Foto: Francesca Parenti per gentile concessione Ufficio Stampa CSAC Parma
Simona Severini Delicato Solo
Parma, CSAC – 16.5.2018
Simona Severini: voce, chitarra
È bene, prima di addentrarsi nel racconto della serata, raccontare l’ambiente in cui si è svolta.
L’Abbazia Cistercense di Valserena è una grande costruzione gotica (1298) situata alla periferia di Parma. È la famosa Certosa del romanzo di Stendhal. Oggi ospita il centro studi e archivio della comunicazione dell’Università di Parma. È quindi, in ogni senso un luogo di memorie. Ospita uno straordinario museo con una collezione sterminata d’oggetti d’arte contemporanea, foto, progetti, grafica.
La Severini si è esibita nell’abside della vasta chiesa. Alle sue spalle un grande, grottesco, murales, Alla sua destra un pannello di manifesti politici degli anni ’70. L’imponente architettura dell’edificio religioso è ovviamente ricca di suoni, di riverberi che l’artista ha saputo perfettamente usare durante il suo percorso musicale. L’ambiente, quest’ambiente evocativo di una strana dimensione temporale in cui convivono passato e contemporaneità, è stato un elemento importante della sua musica, insieme alla sua voce e alla sua chitarra. La proposta della vocalist milanese, d’altronde, è ricca di echi, di stratificazioni. Il suo repertorio è vasto e variegato: riletture monteverdiane e di Gabriel Fauré, di Lucio Dalla, pezzi di propria composizione, canzoni francese e, ovviamente jazz. Non a caso il suo mentore è stato Giorgio Gaslini, gran teorico della musica totale.
Dal punto di vista di un frequentatore di cose jazzistiche, il suo approccio al canto, tutto emozionale, una sorta di algido fuoco, ricorda in qualche maniera Norma Winstone e anche Helen Merrill (Da ascoltare, in proposito, il disco inciso recentemente con Alessandro Galati). Ma si tratta, ovviamente, di mere suggestioni. Fra l’altro la Severini, nella serata che stiamo raccontando, non si è mai cimentata in un vero e proprio repertorio jazzistico.
Il concerto ha presentato momenti notevoli, soprattutto quando la performer ha evocato, con grande libertà e freschezza d’interpretazione, gli spiriti monteverdiani. Bellissimo anche il breve bis finale con la beatlesiana Blackbird. Fra l’altro la Severini ha dimostrato anche una certa abilità con la chitarra.

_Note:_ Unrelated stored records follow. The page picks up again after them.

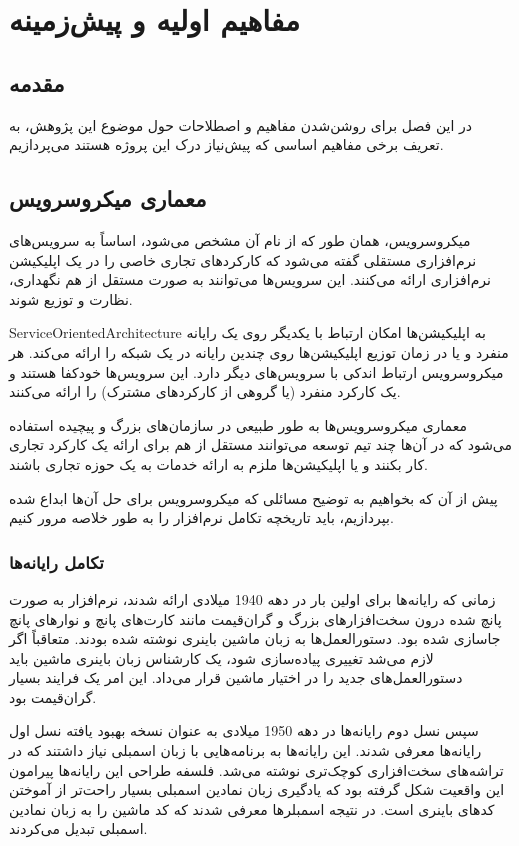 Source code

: \chapter{مفاهیم اولیه و پیش‌زمینه}

\section{مقدمه}
در این فصل برای روشن‌شدن مفاهیم و اصطلاحات حول موضوع این پژوهش، به تعریف برخی مفاهیم اساسی که پیش‌نیاز درک این پروژه هستند می‌پردازیم.

\section{معماری میکروسرویس}
میکروسرویس، همان طور که از نام آن مشخص می‌شود، اساساً به سرویس‌های نرم‌افزاری مستقلی گفته می‌شود که کارکردهای تجاری خاصی را در یک اپلیکیشن نرم‌افزاری ارائه می‌کنند. این سرویس‌ها می‌توانند به صورت مستقل از هم نگهداری، نظارت و توزیع شوند.

\gls{ServiceOrientedArchitecture}
به اپلیکیشن‌ها امکان ارتباط با یکدیگر روی یک رایانه منفرد و یا در زمان توزیع اپلیکیشن‌ها روی چندین رایانه در یک شبکه را ارائه می‌کند. هر میکروسرویس ارتباط اندکی با سرویس‌های دیگر دارد. این سرویس‌ها خودکفا هستند و یک کارکرد منفرد (یا گروهی از کارکردهای مشترک) را ارائه می‌کنند.

معماری میکروسرویس‌ها به طور طبیعی در سازمان‌های بزرگ و پیچیده استفاده می‌شود که در آن‌ها چند تیم توسعه می‌توانند مستقل از هم برای ارائه یک کارکرد تجاری کار بکنند و یا اپلیکیشن‌ها ملزم به ارائه خدمات به یک حوزه تجاری باشند.

پیش از آن که بخواهیم به توضیح مسائلی که میکروسرویس برای حل آن‌ها ابداع شده بپردازیم، باید تاریخچه تکامل نرم‌افزار را به طور خلاصه مرور کنیم.

\subsection{تکامل رایانه‌ها}
زمانی که رایانه‌ها برای اولین بار در دهه 1940 میلادی ارائه شدند، نرم‌افزار به صورت پانچ شده درون سخت‌افزارهای بزرگ و گران‌قیمت مانند کارت‌های پانچ و نوارهای پانچ جاسازی شده بود. دستورالعمل‌ها به زبان ماشین باینری نوشته شده بودند. متعاقباً اگر لازم می‌شد تغییری پیاده‌سازی شود، یک کارشناس زبان باینری ماشین باید دستورالعمل‌های جدید را در اختیار ماشین قرار می‌داد. این امر یک فرایند بسیار گران‌قیمت بود.

سپس نسل دوم رایانه‌ها در دهه 1950 میلادی به عنوان نسخه بهبود یافته نسل اول رایانه‌ها معرفی شدند. این رایانه‌ها به برنامه‌هایی با زبان اسمبلی نیاز داشتند که در تراشه‌های سخت‌افزاری کوچک‌تری نوشته می‌شد. فلسفه طراحی این رایانه‌ها پیرامون این واقعیت شکل گرفته بود که یادگیری زبان نمادین اسمبلی بسیار راحت‌تر از آموختن کدهای باینری است. در نتیجه اسمبلرها معرفی شدند که کد ماشین را به زبان نمادین اسمبلی تبدیل می‌کردند.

Una bella performance. Qualcuno ha parlato, fra il pubblico, di musica pop colta. Definizione non del tutto inesatta ma che non rende perfettamente lo spessore poetico creato dalla performer. Quando apparve il suo primo disco, nel 2011, qualcuno definì la voce della Severini come “voce di brezza marina”. Una locuzione perfetta per descrivere il gioco sonoro creato dalle volte e dagli archi dell’antica architettura gotica.